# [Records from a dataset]
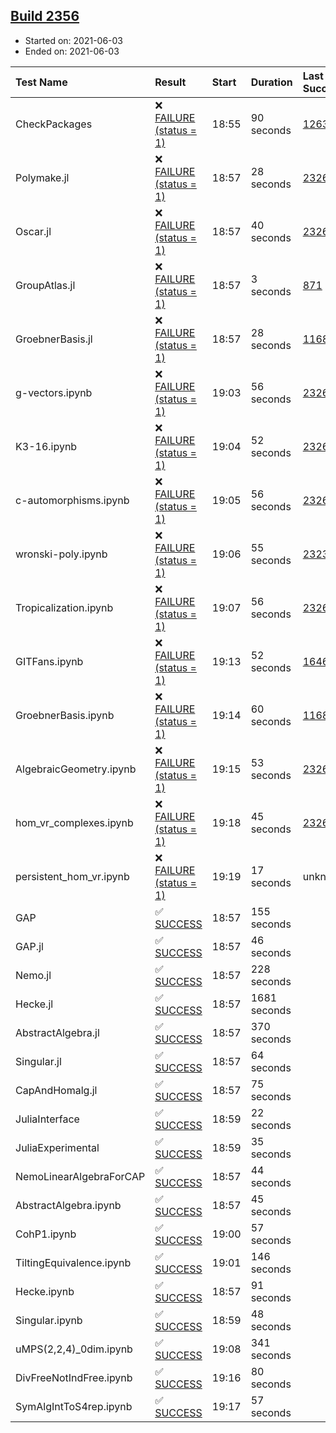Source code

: ## [Build 2356](https://oscarci.mathematik.uni-kl.de/job/oscar-stable/2356/)

* Started on: 2021-06-03
* Ended on: 2021-06-03

| Test Name    | Result | Start | Duration | Last Success | First Failure |
|:-------------|:-------|:------|:---------|:-------------|:--------------|
| CheckPackages | ❌ [FAILURE (status = 1)](https://oscarci.mathematik.uni-kl.de/job/oscar-stable/2356/artifact/logs/build-2356/CheckPackages.log) | 18:55 | 90 seconds | [1263](https://oscarci.mathematik.uni-kl.de/job/oscar-stable/1263/) | [1264](https://oscarci.mathematik.uni-kl.de/job/oscar-stable/1264/) |
| Polymake.jl | ❌ [FAILURE (status = 1)](https://oscarci.mathematik.uni-kl.de/job/oscar-stable/2356/artifact/logs/build-2356/Polymake.jl.log) | 18:57 | 28 seconds | [2326](https://oscarci.mathematik.uni-kl.de/job/oscar-stable/2326/) | [2327](https://oscarci.mathematik.uni-kl.de/job/oscar-stable/2327/) |
| Oscar.jl | ❌ [FAILURE (status = 1)](https://oscarci.mathematik.uni-kl.de/job/oscar-stable/2356/artifact/logs/build-2356/Oscar.jl.log) | 18:57 | 40 seconds | [2326](https://oscarci.mathematik.uni-kl.de/job/oscar-stable/2326/) | [2327](https://oscarci.mathematik.uni-kl.de/job/oscar-stable/2327/) |
| GroupAtlas.jl | ❌ [FAILURE (status = 1)](https://oscarci.mathematik.uni-kl.de/job/oscar-stable/2356/artifact/logs/build-2356/GroupAtlas.jl.log) | 18:57 | 3 seconds | [871](https://oscarci.mathematik.uni-kl.de/job/oscar-stable/871/) | [872](https://oscarci.mathematik.uni-kl.de/job/oscar-stable/872/) |
| GroebnerBasis.jl | ❌ [FAILURE (status = 1)](https://oscarci.mathematik.uni-kl.de/job/oscar-stable/2356/artifact/logs/build-2356/GroebnerBasis.jl.log) | 18:57 | 28 seconds | [1168](https://oscarci.mathematik.uni-kl.de/job/oscar-stable/1168/) | [1169](https://oscarci.mathematik.uni-kl.de/job/oscar-stable/1169/) |
| g-vectors.ipynb | ❌ [FAILURE (status = 1)](https://oscarci.mathematik.uni-kl.de/job/oscar-stable/2356/artifact/logs/build-2356/g-vectors.ipynb.log) | 19:03 | 56 seconds | [2326](https://oscarci.mathematik.uni-kl.de/job/oscar-stable/2326/) | [2327](https://oscarci.mathematik.uni-kl.de/job/oscar-stable/2327/) |
| K3-16.ipynb | ❌ [FAILURE (status = 1)](https://oscarci.mathematik.uni-kl.de/job/oscar-stable/2356/artifact/logs/build-2356/K3-16.ipynb.log) | 19:04 | 52 seconds | [2326](https://oscarci.mathematik.uni-kl.de/job/oscar-stable/2326/) | [2327](https://oscarci.mathematik.uni-kl.de/job/oscar-stable/2327/) |
| c-automorphisms.ipynb | ❌ [FAILURE (status = 1)](https://oscarci.mathematik.uni-kl.de/job/oscar-stable/2356/artifact/logs/build-2356/c-automorphisms.ipynb.log) | 19:05 | 56 seconds | [2326](https://oscarci.mathematik.uni-kl.de/job/oscar-stable/2326/) | [2327](https://oscarci.mathematik.uni-kl.de/job/oscar-stable/2327/) |
| wronski-poly.ipynb | ❌ [FAILURE (status = 1)](https://oscarci.mathematik.uni-kl.de/job/oscar-stable/2356/artifact/logs/build-2356/wronski-poly.ipynb.log) | 19:06 | 55 seconds | [2323](https://oscarci.mathematik.uni-kl.de/job/oscar-stable/2323/) | [2324](https://oscarci.mathematik.uni-kl.de/job/oscar-stable/2324/) |
| Tropicalization.ipynb | ❌ [FAILURE (status = 1)](https://oscarci.mathematik.uni-kl.de/job/oscar-stable/2356/artifact/logs/build-2356/Tropicalization.ipynb.log) | 19:07 | 56 seconds | [2326](https://oscarci.mathematik.uni-kl.de/job/oscar-stable/2326/) | [2327](https://oscarci.mathematik.uni-kl.de/job/oscar-stable/2327/) |
| GITFans.ipynb | ❌ [FAILURE (status = 1)](https://oscarci.mathematik.uni-kl.de/job/oscar-stable/2356/artifact/logs/build-2356/GITFans.ipynb.log) | 19:13 | 52 seconds | [1646](https://oscarci.mathematik.uni-kl.de/job/oscar-stable/1646/) | [1647](https://oscarci.mathematik.uni-kl.de/job/oscar-stable/1647/) |
| GroebnerBasis.ipynb | ❌ [FAILURE (status = 1)](https://oscarci.mathematik.uni-kl.de/job/oscar-stable/2356/artifact/logs/build-2356/GroebnerBasis.ipynb.log) | 19:14 | 60 seconds | [1168](https://oscarci.mathematik.uni-kl.de/job/oscar-stable/1168/) | [1169](https://oscarci.mathematik.uni-kl.de/job/oscar-stable/1169/) |
| AlgebraicGeometry.ipynb | ❌ [FAILURE (status = 1)](https://oscarci.mathematik.uni-kl.de/job/oscar-stable/2356/artifact/logs/build-2356/AlgebraicGeometry.ipynb.log) | 19:15 | 53 seconds | [2326](https://oscarci.mathematik.uni-kl.de/job/oscar-stable/2326/) | [2327](https://oscarci.mathematik.uni-kl.de/job/oscar-stable/2327/) |
| hom_vr_complexes.ipynb | ❌ [FAILURE (status = 1)](https://oscarci.mathematik.uni-kl.de/job/oscar-stable/2356/artifact/logs/build-2356/hom_vr_complexes.ipynb.log) | 19:18 | 45 seconds | [2326](https://oscarci.mathematik.uni-kl.de/job/oscar-stable/2326/) | [2327](https://oscarci.mathematik.uni-kl.de/job/oscar-stable/2327/) |
| persistent_hom_vr.ipynb | ❌ [FAILURE (status = 1)](https://oscarci.mathematik.uni-kl.de/job/oscar-stable/2356/artifact/logs/build-2356/persistent_hom_vr.ipynb.log) | 19:19 | 17 seconds | unknown | unknown |
| GAP | ✅ [SUCCESS](https://oscarci.mathematik.uni-kl.de/job/oscar-stable/2356/artifact/logs/build-2356/GAP.log) | 18:57 | 155 seconds |  |  |
| GAP.jl | ✅ [SUCCESS](https://oscarci.mathematik.uni-kl.de/job/oscar-stable/2356/artifact/logs/build-2356/GAP.jl.log) | 18:57 | 46 seconds |  |  |
| Nemo.jl | ✅ [SUCCESS](https://oscarci.mathematik.uni-kl.de/job/oscar-stable/2356/artifact/logs/build-2356/Nemo.jl.log) | 18:57 | 228 seconds |  |  |
| Hecke.jl | ✅ [SUCCESS](https://oscarci.mathematik.uni-kl.de/job/oscar-stable/2356/artifact/logs/build-2356/Hecke.jl.log) | 18:57 | 1681 seconds |  |  |
| AbstractAlgebra.jl | ✅ [SUCCESS](https://oscarci.mathematik.uni-kl.de/job/oscar-stable/2356/artifact/logs/build-2356/AbstractAlgebra.jl.log) | 18:57 | 370 seconds |  |  |
| Singular.jl | ✅ [SUCCESS](https://oscarci.mathematik.uni-kl.de/job/oscar-stable/2356/artifact/logs/build-2356/Singular.jl.log) | 18:57 | 64 seconds |  |  |
| CapAndHomalg.jl | ✅ [SUCCESS](https://oscarci.mathematik.uni-kl.de/job/oscar-stable/2356/artifact/logs/build-2356/CapAndHomalg.jl.log) | 18:57 | 75 seconds |  |  |
| JuliaInterface | ✅ [SUCCESS](https://oscarci.mathematik.uni-kl.de/job/oscar-stable/2356/artifact/logs/build-2356/JuliaInterface.log) | 18:59 | 22 seconds |  |  |
| JuliaExperimental | ✅ [SUCCESS](https://oscarci.mathematik.uni-kl.de/job/oscar-stable/2356/artifact/logs/build-2356/JuliaExperimental.log) | 18:59 | 35 seconds |  |  |
| NemoLinearAlgebraForCAP | ✅ [SUCCESS](https://oscarci.mathematik.uni-kl.de/job/oscar-stable/2356/artifact/logs/build-2356/NemoLinearAlgebraForCAP.log) | 18:57 | 44 seconds |  |  |
| AbstractAlgebra.ipynb | ✅ [SUCCESS](https://oscarci.mathematik.uni-kl.de/job/oscar-stable/2356/artifact/logs/build-2356/AbstractAlgebra.ipynb.log) | 18:57 | 45 seconds |  |  |
| CohP1.ipynb | ✅ [SUCCESS](https://oscarci.mathematik.uni-kl.de/job/oscar-stable/2356/artifact/logs/build-2356/CohP1.ipynb.log) | 19:00 | 57 seconds |  |  |
| TiltingEquivalence.ipynb | ✅ [SUCCESS](https://oscarci.mathematik.uni-kl.de/job/oscar-stable/2356/artifact/logs/build-2356/TiltingEquivalence.ipynb.log) | 19:01 | 146 seconds |  |  |
| Hecke.ipynb | ✅ [SUCCESS](https://oscarci.mathematik.uni-kl.de/job/oscar-stable/2356/artifact/logs/build-2356/Hecke.ipynb.log) | 18:57 | 91 seconds |  |  |
| Singular.ipynb | ✅ [SUCCESS](https://oscarci.mathematik.uni-kl.de/job/oscar-stable/2356/artifact/logs/build-2356/Singular.ipynb.log) | 18:59 | 48 seconds |  |  |
| uMPS(2,2,4)_0dim.ipynb | ✅ [SUCCESS](https://oscarci.mathematik.uni-kl.de/job/oscar-stable/2356/artifact/logs/build-2356/uMPS-2-2-4-_0dim.ipynb.log) | 19:08 | 341 seconds |  |  |
| DivFreeNotIndFree.ipynb | ✅ [SUCCESS](https://oscarci.mathematik.uni-kl.de/job/oscar-stable/2356/artifact/logs/build-2356/DivFreeNotIndFree.ipynb.log) | 19:16 | 80 seconds |  |  |
| SymAlgIntToS4rep.ipynb | ✅ [SUCCESS](https://oscarci.mathematik.uni-kl.de/job/oscar-stable/2356/artifact/logs/build-2356/SymAlgIntToS4rep.ipynb.log) | 19:17 | 57 seconds |  |  |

# [PROBLEM STATEMENT]
Write out exactly and only the lines that run from the start of the data above through the line containing "GroupAtlas.jl | ❌", leaving the pictures out.

# [RESPONSE FOR THIS EXERCISE]
Source code

: ## [Build 2356](https://oscarci.mathematik.uni-kl.de/job/oscar-stable/2356/)

* Started on: 2021-06-03
* Ended on: 2021-06-03

| Test Name    | Result | Start | Duration | Last Success | First Failure |
|:-------------|:-------|:------|:---------|:-------------|:--------------|
| CheckPackages | ❌ [FAILURE (status = 1)](https://oscarci.mathematik.uni-kl.de/job/oscar-stable/2356/artifact/logs/build-2356/CheckPackages.log) | 18:55 | 90 seconds | [1263](https://oscarci.mathematik.uni-kl.de/job/oscar-stable/1263/) | [1264](https://oscarci.mathematik.uni-kl.de/job/oscar-stable/1264/) |
| Polymake.jl | ❌ [FAILURE (status = 1)](https://oscarci.mathematik.uni-kl.de/job/oscar-stable/2356/artifact/logs/build-2356/Polymake.jl.log) | 18:57 | 28 seconds | [2326](https://oscarci.mathematik.uni-kl.de/job/oscar-stable/2326/) | [2327](https://oscarci.mathematik.uni-kl.de/job/oscar-stable/2327/) |
| Oscar.jl | ❌ [FAILURE (status = 1)](https://oscarci.mathematik.uni-kl.de/job/oscar-stable/2356/artifact/logs/build-2356/Oscar.jl.log) | 18:57 | 40 seconds | [2326](https://oscarci.mathematik.uni-kl.de/job/oscar-stable/2326/) | [2327](https://oscarci.mathematik.uni-kl.de/job/oscar-stable/2327/) |
| GroupAtlas.jl | ❌ [FAILURE (status = 1)](https://oscarci.mathematik.uni-kl.de/job/oscar-stable/2356/artifact/logs/build-2356/GroupAtlas.jl.log) | 18:57 | 3 seconds | [871](https://oscarci.mathematik.uni-kl.de/job/oscar-stable/871/) | [872](https://oscarci.mathematik.uni-kl.de/job/oscar-stable/872/) |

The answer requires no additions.